TASK REQUIREMENTS
In the records below, find the line with "- Likes: 0.01 HVNA each" and the line with "- Web3 connection"; return exactly those lines and every line between them.

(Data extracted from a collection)
################

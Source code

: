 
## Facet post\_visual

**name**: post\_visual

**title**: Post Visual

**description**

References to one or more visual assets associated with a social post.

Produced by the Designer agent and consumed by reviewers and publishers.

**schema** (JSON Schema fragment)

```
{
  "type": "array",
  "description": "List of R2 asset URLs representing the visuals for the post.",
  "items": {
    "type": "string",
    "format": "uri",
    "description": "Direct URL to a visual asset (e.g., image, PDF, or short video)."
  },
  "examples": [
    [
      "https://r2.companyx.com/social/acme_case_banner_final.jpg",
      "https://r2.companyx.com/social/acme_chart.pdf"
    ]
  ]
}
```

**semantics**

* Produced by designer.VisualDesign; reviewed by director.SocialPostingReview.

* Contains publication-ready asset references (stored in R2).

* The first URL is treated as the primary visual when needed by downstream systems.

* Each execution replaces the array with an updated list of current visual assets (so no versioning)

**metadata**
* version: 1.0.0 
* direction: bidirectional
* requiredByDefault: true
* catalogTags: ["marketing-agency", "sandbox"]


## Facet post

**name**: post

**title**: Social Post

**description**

################

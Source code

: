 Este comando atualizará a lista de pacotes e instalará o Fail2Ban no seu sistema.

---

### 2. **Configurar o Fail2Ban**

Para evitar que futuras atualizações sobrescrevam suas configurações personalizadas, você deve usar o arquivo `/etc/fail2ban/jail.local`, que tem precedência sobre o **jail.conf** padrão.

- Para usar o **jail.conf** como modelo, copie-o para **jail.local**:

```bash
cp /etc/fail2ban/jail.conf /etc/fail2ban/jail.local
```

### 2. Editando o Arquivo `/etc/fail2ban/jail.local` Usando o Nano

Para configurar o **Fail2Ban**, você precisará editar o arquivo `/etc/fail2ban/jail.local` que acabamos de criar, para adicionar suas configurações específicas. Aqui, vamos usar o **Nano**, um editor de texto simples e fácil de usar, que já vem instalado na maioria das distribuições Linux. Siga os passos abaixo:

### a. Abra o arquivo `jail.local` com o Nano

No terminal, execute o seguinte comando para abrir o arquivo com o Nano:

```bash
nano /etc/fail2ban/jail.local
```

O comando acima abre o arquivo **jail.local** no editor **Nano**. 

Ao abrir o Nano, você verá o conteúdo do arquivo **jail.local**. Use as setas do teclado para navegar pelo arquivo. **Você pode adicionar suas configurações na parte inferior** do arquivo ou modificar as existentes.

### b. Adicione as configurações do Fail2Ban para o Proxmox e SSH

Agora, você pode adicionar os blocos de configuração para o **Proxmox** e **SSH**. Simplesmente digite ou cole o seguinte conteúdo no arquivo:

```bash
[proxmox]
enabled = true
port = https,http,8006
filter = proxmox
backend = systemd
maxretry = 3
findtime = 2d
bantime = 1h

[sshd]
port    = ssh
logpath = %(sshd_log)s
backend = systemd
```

################

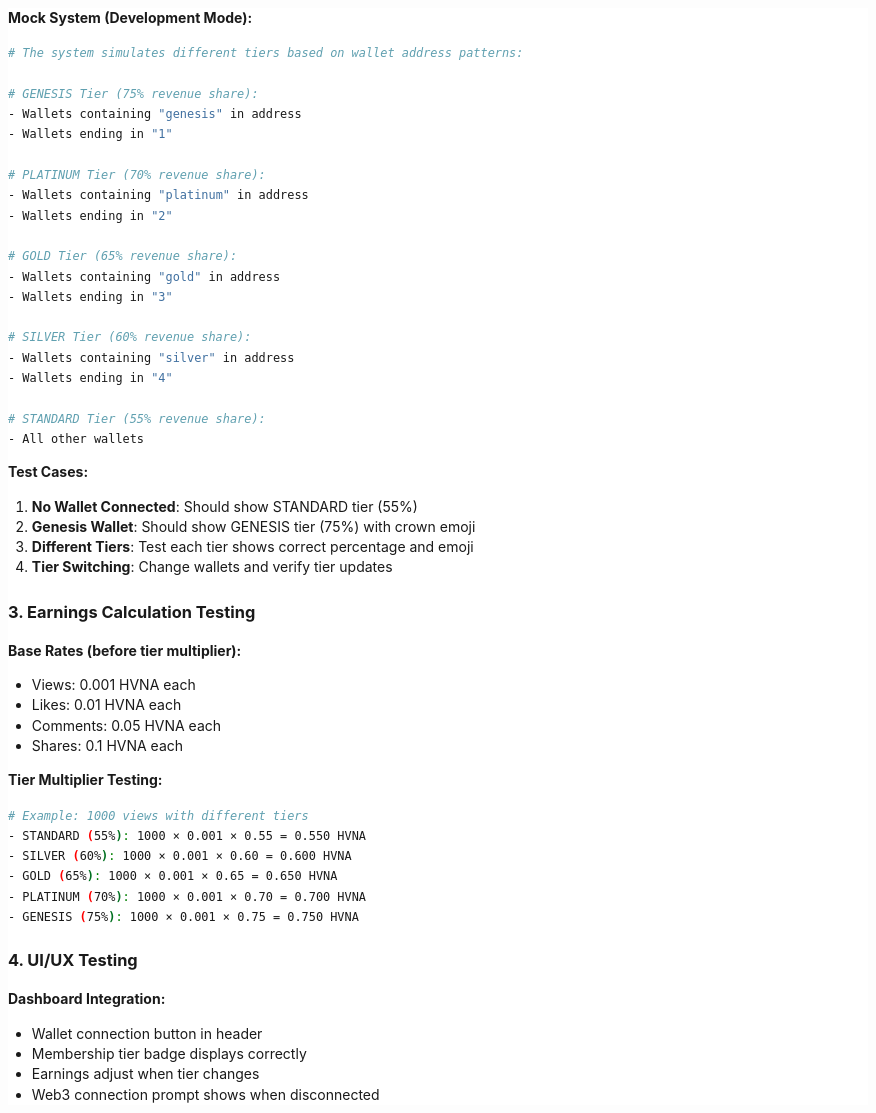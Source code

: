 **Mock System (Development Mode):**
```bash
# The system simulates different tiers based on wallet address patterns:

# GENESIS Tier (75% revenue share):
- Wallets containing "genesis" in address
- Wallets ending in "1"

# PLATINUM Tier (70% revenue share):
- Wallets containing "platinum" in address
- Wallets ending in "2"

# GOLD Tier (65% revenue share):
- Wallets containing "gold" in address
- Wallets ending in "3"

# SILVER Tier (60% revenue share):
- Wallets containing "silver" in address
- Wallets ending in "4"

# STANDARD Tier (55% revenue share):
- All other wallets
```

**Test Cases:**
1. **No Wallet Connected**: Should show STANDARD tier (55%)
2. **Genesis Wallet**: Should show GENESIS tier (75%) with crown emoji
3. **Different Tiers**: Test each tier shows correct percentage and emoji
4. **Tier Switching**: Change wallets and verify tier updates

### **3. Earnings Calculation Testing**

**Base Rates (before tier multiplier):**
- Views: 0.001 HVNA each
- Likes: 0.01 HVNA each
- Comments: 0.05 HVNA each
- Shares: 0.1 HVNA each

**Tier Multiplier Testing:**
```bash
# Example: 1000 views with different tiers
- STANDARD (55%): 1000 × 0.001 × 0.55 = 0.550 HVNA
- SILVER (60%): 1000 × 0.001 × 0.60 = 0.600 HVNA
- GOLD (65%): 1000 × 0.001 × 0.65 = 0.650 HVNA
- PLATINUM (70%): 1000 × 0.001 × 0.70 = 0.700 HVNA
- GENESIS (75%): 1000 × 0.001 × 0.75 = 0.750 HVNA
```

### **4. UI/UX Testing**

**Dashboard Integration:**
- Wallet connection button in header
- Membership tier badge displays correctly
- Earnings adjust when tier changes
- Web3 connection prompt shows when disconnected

################

WRITTEN RESPONSE
- Likes: 0.01 HVNA each
- Comments: 0.05 HVNA each
- Shares: 0.1 HVNA each

**Tier Multiplier Testing:**
```bash
# Example: 1000 views with different tiers
- STANDARD (55%): 1000 × 0.001 × 0.55 = 0.550 HVNA
- SILVER (60%): 1000 × 0.001 × 0.60 = 0.600 HVNA
- GOLD (65%): 1000 × 0.001 × 0.65 = 0.650 HVNA
- PLATINUM (70%): 1000 × 0.001 × 0.70 = 0.700 HVNA
- GENESIS (75%): 1000 × 0.001 × 0.75 = 0.750 HVNA
```

### **4. UI/UX Testing**

**Dashboard Integration:**
- Wallet connection button in header
- Membership tier badge displays correctly
- Earnings adjust when tier changes
- Web3 connection prompt shows when disconnected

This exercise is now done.